* _Records for processing_
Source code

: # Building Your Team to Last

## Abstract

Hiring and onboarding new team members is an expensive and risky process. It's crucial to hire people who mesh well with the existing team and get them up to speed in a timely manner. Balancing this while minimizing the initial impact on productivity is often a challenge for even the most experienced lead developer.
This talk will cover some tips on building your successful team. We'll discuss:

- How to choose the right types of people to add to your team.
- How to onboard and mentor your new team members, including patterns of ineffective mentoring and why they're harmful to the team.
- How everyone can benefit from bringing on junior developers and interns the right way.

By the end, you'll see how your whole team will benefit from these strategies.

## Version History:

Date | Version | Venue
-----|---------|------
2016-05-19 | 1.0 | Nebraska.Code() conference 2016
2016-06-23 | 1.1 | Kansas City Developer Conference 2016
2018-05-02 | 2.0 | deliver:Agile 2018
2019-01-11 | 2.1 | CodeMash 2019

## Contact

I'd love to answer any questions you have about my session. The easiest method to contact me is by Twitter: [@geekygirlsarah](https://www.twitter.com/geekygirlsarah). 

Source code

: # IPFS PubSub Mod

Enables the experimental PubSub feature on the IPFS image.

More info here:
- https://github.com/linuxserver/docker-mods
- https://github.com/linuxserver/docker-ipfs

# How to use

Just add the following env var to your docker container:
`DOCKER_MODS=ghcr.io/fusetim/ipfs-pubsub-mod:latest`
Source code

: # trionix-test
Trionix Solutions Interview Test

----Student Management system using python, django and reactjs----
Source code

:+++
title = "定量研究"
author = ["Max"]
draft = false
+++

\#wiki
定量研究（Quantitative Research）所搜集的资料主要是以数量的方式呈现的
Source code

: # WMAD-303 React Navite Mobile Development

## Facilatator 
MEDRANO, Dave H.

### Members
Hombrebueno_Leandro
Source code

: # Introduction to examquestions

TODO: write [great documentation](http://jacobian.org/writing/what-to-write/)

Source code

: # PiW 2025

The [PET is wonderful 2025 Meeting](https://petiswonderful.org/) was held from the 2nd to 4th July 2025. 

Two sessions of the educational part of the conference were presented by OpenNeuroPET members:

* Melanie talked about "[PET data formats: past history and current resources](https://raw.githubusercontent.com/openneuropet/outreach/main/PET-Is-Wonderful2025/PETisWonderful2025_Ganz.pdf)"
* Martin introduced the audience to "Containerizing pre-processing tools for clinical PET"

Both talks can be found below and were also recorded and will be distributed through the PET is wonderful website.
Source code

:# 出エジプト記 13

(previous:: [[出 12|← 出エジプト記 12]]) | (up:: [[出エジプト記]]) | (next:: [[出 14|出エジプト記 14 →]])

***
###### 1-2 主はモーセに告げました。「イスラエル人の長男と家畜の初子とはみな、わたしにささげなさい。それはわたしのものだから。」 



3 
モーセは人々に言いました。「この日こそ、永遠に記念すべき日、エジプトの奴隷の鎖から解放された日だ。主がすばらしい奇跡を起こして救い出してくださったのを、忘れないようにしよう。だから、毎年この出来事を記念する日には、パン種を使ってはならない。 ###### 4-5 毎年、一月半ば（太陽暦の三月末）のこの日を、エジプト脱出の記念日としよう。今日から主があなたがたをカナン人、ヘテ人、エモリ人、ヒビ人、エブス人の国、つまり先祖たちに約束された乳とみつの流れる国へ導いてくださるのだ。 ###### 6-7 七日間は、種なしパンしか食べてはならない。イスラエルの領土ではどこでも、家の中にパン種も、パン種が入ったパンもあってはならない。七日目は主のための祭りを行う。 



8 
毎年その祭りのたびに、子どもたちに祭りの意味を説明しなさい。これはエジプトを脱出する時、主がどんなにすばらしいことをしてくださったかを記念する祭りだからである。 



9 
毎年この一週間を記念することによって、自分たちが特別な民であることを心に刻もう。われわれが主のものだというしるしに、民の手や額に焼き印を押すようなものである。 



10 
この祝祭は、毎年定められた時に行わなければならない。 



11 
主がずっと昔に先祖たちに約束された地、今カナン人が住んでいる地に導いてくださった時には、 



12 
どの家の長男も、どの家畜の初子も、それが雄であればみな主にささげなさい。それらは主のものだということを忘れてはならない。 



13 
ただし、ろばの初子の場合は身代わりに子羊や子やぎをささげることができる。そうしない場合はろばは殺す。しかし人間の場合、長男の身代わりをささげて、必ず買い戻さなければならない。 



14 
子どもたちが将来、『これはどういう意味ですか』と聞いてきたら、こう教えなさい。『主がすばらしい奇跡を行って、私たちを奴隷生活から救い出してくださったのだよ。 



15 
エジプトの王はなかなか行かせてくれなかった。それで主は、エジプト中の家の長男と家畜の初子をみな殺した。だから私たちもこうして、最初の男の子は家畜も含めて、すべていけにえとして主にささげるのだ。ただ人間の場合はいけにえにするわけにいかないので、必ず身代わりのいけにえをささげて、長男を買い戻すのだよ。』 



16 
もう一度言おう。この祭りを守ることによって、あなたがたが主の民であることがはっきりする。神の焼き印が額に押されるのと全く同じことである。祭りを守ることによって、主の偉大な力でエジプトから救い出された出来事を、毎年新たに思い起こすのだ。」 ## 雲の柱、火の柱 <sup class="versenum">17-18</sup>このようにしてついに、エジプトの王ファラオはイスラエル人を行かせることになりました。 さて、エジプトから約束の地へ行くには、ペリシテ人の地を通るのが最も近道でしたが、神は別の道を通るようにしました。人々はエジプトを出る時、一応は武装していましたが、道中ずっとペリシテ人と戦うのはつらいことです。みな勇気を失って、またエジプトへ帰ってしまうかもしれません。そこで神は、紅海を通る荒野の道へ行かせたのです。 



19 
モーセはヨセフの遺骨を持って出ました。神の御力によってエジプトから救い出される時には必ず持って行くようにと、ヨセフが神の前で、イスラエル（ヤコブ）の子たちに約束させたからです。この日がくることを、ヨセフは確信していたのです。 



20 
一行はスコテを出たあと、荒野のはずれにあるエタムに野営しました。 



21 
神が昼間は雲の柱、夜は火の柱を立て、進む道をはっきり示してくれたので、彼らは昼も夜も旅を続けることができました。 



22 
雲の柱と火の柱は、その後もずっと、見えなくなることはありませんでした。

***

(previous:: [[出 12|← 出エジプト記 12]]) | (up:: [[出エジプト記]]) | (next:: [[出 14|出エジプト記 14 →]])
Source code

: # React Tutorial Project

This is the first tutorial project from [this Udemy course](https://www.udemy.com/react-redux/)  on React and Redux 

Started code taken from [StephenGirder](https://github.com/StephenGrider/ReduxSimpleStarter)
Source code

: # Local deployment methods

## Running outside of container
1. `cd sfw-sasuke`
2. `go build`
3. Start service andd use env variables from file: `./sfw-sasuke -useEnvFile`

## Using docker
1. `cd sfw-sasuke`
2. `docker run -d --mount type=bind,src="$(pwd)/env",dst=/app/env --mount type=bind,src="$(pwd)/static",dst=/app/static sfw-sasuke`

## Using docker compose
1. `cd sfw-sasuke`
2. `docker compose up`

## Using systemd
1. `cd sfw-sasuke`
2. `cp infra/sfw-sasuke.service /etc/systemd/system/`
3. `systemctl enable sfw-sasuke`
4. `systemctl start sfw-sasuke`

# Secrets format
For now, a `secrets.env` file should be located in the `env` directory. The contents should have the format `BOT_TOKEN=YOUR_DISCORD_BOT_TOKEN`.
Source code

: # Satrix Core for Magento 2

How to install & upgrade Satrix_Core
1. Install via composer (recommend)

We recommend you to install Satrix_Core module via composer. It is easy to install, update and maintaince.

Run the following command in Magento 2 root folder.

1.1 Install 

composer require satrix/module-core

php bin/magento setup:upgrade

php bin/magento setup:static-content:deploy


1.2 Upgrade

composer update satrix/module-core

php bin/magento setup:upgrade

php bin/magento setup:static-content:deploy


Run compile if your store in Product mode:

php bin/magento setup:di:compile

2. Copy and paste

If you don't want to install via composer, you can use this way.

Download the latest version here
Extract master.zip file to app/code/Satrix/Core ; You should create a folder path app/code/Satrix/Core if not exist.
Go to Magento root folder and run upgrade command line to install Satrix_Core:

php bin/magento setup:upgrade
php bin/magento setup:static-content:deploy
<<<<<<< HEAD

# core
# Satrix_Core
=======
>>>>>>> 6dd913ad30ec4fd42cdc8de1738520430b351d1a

* _What is required_
Each line from the beginning of the listing up to the line where "Date | Version | Venue" appears needs to be given again exactly; please add nothing else.

* _Exercise response_
Source code

: # Building Your Team to Last

## Abstract

Hiring and onboarding new team members is an expensive and risky process. It's crucial to hire people who mesh well with the existing team and get them up to speed in a timely manner. Balancing this while minimizing the initial impact on productivity is often a challenge for even the most experienced lead developer.
This talk will cover some tips on building your successful team. We'll discuss:

- How to choose the right types of people to add to your team.
- How to onboard and mentor your new team members, including patterns of ineffective mentoring and why they're harmful to the team.
- How everyone can benefit from bringing on junior developers and interns the right way.

By the end, you'll see how your whole team will benefit from these strategies.

## Version History:

Date | Version | Venue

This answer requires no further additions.